*PROMPT*
Please give an exact transcription of the lines below, from the one that contains "请勿在该方法内返回 false, 这将终止切换过程，但地址栏的 url 却将产生混乱。" to the very last, with no other lines.

PROVIDED RECORDS Block Start

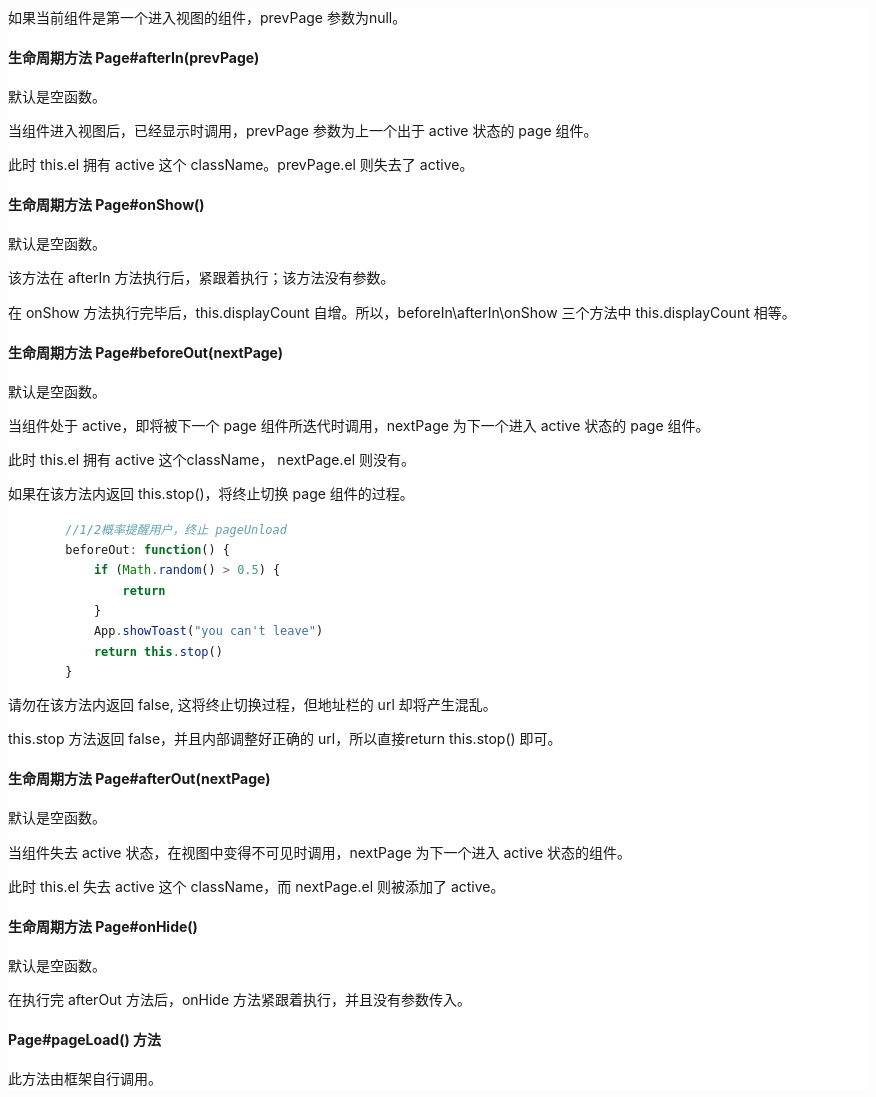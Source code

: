 如果当前组件是第一个进入视图的组件，prevPage 参数为null。

#### 生命周期方法 Page#afterIn(prevPage)

默认是空函数。

当组件进入视图后，已经显示时调用，prevPage 参数为上一个出于 active 状态的 page 组件。

此时 this.el 拥有 active 这个 className。prevPage.el 则失去了 active。

#### 生命周期方法 Page#onShow()

默认是空函数。

该方法在 afterIn 方法执行后，紧跟着执行；该方法没有参数。

在 onShow 方法执行完毕后，this.displayCount 自增。所以，beforeIn\afterIn\onShow 三个方法中 this.displayCount 相等。

#### 生命周期方法 Page#beforeOut(nextPage)

默认是空函数。

当组件处于 active，即将被下一个 page 组件所迭代时调用，nextPage 为下一个进入 active 状态的 page 组件。

此时 this.el 拥有 active 这个className， nextPage.el 则没有。

如果在该方法内返回 this.stop()，将终止切换 page 组件的过程。

```javascript
		//1/2概率提醒用户，终止 pageUnload 
        beforeOut: function() {
            if (Math.random() > 0.5) {
                return
            }
            App.showToast("you can't leave")
            return this.stop()
        }
```

请勿在该方法内返回 false, 这将终止切换过程，但地址栏的 url 却将产生混乱。

this.stop 方法返回 false，并且内部调整好正确的 url，所以直接return this.stop() 即可。

#### 生命周期方法 Page#afterOut(nextPage)

默认是空函数。

当组件失去 active 状态，在视图中变得不可见时调用，nextPage 为下一个进入 active 状态的组件。

此时 this.el 失去 active 这个 className，而 nextPage.el 则被添加了 active。

#### 生命周期方法 Page#onHide()

默认是空函数。

在执行完 afterOut 方法后，onHide 方法紧跟着执行，并且没有参数传入。

#### Page#pageLoad() 方法

此方法由框架自行调用。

PROVIDED RECORDS Block End

*WRITTEN SOLUTION*
请勿在该方法内返回 false, 这将终止切换过程，但地址栏的 url 却将产生混乱。

this.stop 方法返回 false，并且内部调整好正确的 url，所以直接return this.stop() 即可。

#### 生命周期方法 Page#afterOut(nextPage)

默认是空函数。

当组件失去 active 状态，在视图中变得不可见时调用，nextPage 为下一个进入 active 状态的组件。

此时 this.el 失去 active 这个 className，而 nextPage.el 则被添加了 active。

#### 生命周期方法 Page#onHide()

默认是空函数。

在执行完 afterOut 方法后，onHide 方法紧跟着执行，并且没有参数传入。

#### Page#pageLoad() 方法

此方法由框架自行调用。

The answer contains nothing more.